Протопоп сверкнул глазами, опустил голову, кулаки сжал.

— Когда ж доброе-то придет? Когда? — спрашивала, вся подавшись вперед, боярыня.

Протопоп поднял голову, провел рукой по лицу.

— Слышь, кричат караулы над Москвой! Страж, сколько ночи? — говорил он. — Страж, сколько ночи? Утро близко, да еще ночь, боярыня. Что ж скажу? Слава богу за все, хоть пока и ночь.

Протопоп нахмурился, подымался, шарил по лавке не глядя шапку. Встал, поднял брови.

— Делать нам больше нечего, одно — терпеть! Не драться же! Больше драться — больше крови лить, — говорил он. — Почему люди людей кровавят? По бессилью своему, по слепоте. Пошто Никон-то греческий рогатый клобук на себя вздел? Слаб он, вот и думает, что всех клобуком сожжет… Кто с мужика тулуп снял? Не мороз, а солнце! Мороз ударил, а мужик только подпоясался потуже, а как солнце пригрело, он и шубу долой. Ха-ха! Мы — как солнышко, любовью теплой сильны. Сильные должны людей согревать, сносить все тяготы от бессильных да им помогать. Помоги и мне, боярыня! — поклонился Аввакум в пояс. — Хочу тебя попросить!

— Чего надобно, все тебе сделаю, отец!

Словно наедине остались в палате протопоп и Морозова. Глаза их глядели прямо в их души.

— Попроси царицу, Федосья Прокопьевна, довела бы она государю, позвал бы меня царь к себе, — тихо говорил протопоп. — Не знаю, что и делать. Все думаю: повернет государь, откажется он от Никоновых смущений… от мечтаний… И все замирится на земле, все будут мирно трудиться, а не бегать… Прости, боярыня…

Протопоп поклонился большим поклоном, ему ответили безмолвно его слушатели. Вышел из двери — в сенях с зажженным фонарем в руках стоял дворецкий Андрей Федотьич.

— Возьми, батюшка, с собой фонарь-от, а то решеточные сторожа не пустят.
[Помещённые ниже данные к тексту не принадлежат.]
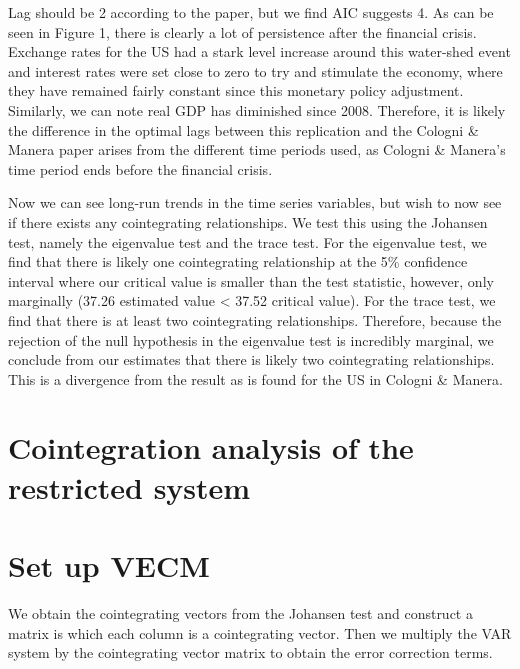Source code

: \documentclass[11pt,preprint, authoryear]{elsarticle}
\numberwithin{equation}{section}
\numberwithin{figure}{section}
\numberwithin{table}{section}
\begin{document}
Lag should be 2 according to the paper, but we find AIC suggests 4. As
can be seen in Figure 1, there is clearly a lot of persistence after the
financial crisis. Exchange rates for the US had a stark level increase
around this water-shed event and interest rates were set close to zero
to try and stimulate the economy, where they have remained fairly
constant since this monetary policy adjustment. Similarly, we can note
real GDP has diminished since 2008. Therefore, it is likely the
difference in the optimal lags between this replication and the Cologni
\& Manera paper arises from the different time periods used, as Cologni
\& Manera's time period ends before the financial crisis.

Now we can see long-run trends in the time series variables, but wish to
now see if there exists any cointegrating relationships. We test this
using the Johansen test, namely the eigenvalue test and the trace test.
For the eigenvalue test, we find that there is likely one cointegrating
relationship at the 5\% confidence interval where our critical value is
smaller than the test statistic, however, only marginally (37.26
estimated value \textless{} 37.52 critical value). For the trace test,
we find that there is at least two cointegrating relationships.
Therefore, because the rejection of the null hypothesis in the
eigenvalue test is incredibly marginal, we conclude from our estimates
that there is likely two cointegrating relationships. This is a
divergence from the result as is found for the US in Cologni \& Manera.

\hypertarget{cointegration-analysis-of-the-restricted-system}{%
\section{Cointegration analysis of the restricted
system}\label{cointegration-analysis-of-the-restricted-system}}

\hypertarget{set-up-vecm}{%
\section{Set up VECM}\label{set-up-vecm}}

We obtain the cointegrating vectors from the Johansen test and construct
a matrix is which each column is a cointegrating vector. Then we
multiply the VAR system by the cointegrating vector matrix to obtain the
error correction terms.
\end{document}
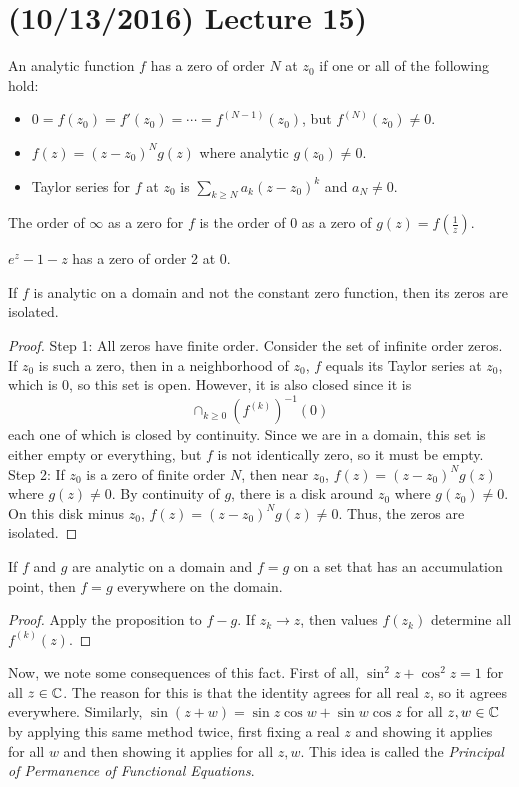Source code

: \documentclass[11pt,leqno,oneside]{amsart}
\begin{document}
  \section{(10/13/2016) Lecture 15)}
  \begin{defn}
    An analytic function $f$ has a zero of order $N$ at $z_0$ if one
    or all of the following hold:
    \begin{itemize}
    \item $0 = f(z_0) = f'(z_0) = \cdots = f^{(N-1)}(z_0)$, but
      $f^{(N)}(z_0) \neq 0$.
    \item $f(z) = (z-z_0)^N g(z)$ where analytic $g(z_0) \neq 0$.
    \item Taylor series for $f$ at $z_0$ is $\sum_{k \geq N}
      a_k(z-z_0)^k$ and $a_N \neq 0$.
    \end{itemize}
    The order of $\infty$ as a zero for $f$ is the order of 0 as a  zero
    of $g(z) = f(\frac{1}{z})$. 
  \end{defn}
  \begin{example}
    $e^z-1-z$ has a zero of order 2 at 0.
  \end{example}
  \begin{prop}
    If $f$ is analytic on a domain and not the constant zero function,
    then its zeros are isolated.
  \end{prop}
  \begin{proof}
    Step 1: All zeros have finite order. Consider the set of infinite
    order zeros. If $z_0$ is such a zero, then in a neighborhood of
    $z_0$, $f$ equals its Taylor series at $z_0$, which is 0, so this
    set is open. However, it is also closed since it is \[
      \cap_{k \geq 0} (f^{(k)})^{-1}(0)
    \]
    each one of which is closed by continuity. Since we are in a
    domain, this set is either empty or everything, but $f$ is not
    identically zero, so it must be empty.\\
    Step 2: If $z_0$ is a zero of finite order $N$, then near $z_0$,
    $f(z) = (z-z_0)^N g(z)$ where $g(z) \neq 0$. By continuity of $g$,
    there is a disk around $z_0$ where $g(z_0) \neq 0$. On this disk
    minus $z_0$, $f(z) = (z-z_0)^N g(z) \neq 0$. Thus, the zeros are
    isolated. 
  \end{proof}
  \begin{cor}
    If $f$ and $g$ are analytic on a domain and $f=g$ on a set that
    has an accumulation point, then $f=g$ everywhere on the domain.
  \end{cor}
  \begin{proof}
    Apply the proposition to $f-g$. If $z_k \to z$, then values
    $f(z_k)$ determine all $f^{(k)}(z)$. 
  \end{proof}
  Now, we note some consequences of this fact. First of all, $\sin^2 z
  + \cos^2 z = 1$ for all $z \in {\mathbb C}$. The reason for this is that the
  identity agrees for all real $z$, so it agrees
  everywhere. Similarly, $\sin(z+w) = \sin z \cos w + \sin w \cos z$
  for all $z,w \in {\mathbb C}$ by applying this same method twice, first
  fixing a real $z$ and showing it applies for all $w$ and then
  showing it applies for all $z,w$. This idea is called the
  \emph{Principal of Permanence of Functional Equations}.
\end{document}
Запоздно уж…

— И то спаси бог! — улыбнулся протопоп. — Пойду, как философ еллинский Диогенес.

Желтый огонек, покачиваясь, двигался по хрустким от ледка улицам Москвы под весенними синими звездами. Протопоп шагал, думая:

«Говорят звездословы: знаем все, небесное и земное. Ну и знают они ученье небесное — звезд течение… А земное-то, наше простое, не знают! Нет! Не звезд теченьем совершаются наши дела. Ей-ни! Только любовью, одной любовью… Кто земной любви не знает, тот и неба не знает…»

Горными вершинами пронеслись по звездам орленые башни Кремля. У железных ворот монастырского подворья застучал протопоп:

— Отпирай, отпирай, Иона. Полунощник я, грешный протопоп.

Загремела створа, скрипнула, ухнула, и все стихло бесследно.

А Федосья Прокопьевна долго сидела одна у постели, сжав руки, горькая молодая вдова. Шей, вдова, широки рукава, было б прятать куда небывалые слова!

Глава шестая. Проклят протопоп

Высоко в черном небе сполохи развесили, свивают, развивают цветные свои полога, от сполохов зажигаются снега неоглядной тундры. И тогда видно — черные избы просыпались по берегу реки между кустарниками, дымят трубы, курятся дома по-черному, между изб церковка. А на снежном бугре три поджарых волка присели на зады, поставили морды, щелкают зубами, нюхают дух вареной тюленины. Матерый волк поднял вверх морду, и безысходная тишина угрюмой ночи нарушилась страшным воем…

Глухомань та — Окладникова слобода, что стоит в устье реки Мезени, на узкой губе Студеного моря. В Сибирском приказе в Москве ведомо — в той слободе крестьянских дворов сорок пять, в них окромя баб сто девять душ черных мужиков. Да еще бобыльих дворов двое, да шесть дворов нищих, тягла которые не тянут, живут Христовым именем. Да еще сорок восемь, брошенных впусте: убежали из них мужики, кто от голода, кто от воевод, в Сибирь, а другие — кто померз, кто в море потонул, кого медведи заломали.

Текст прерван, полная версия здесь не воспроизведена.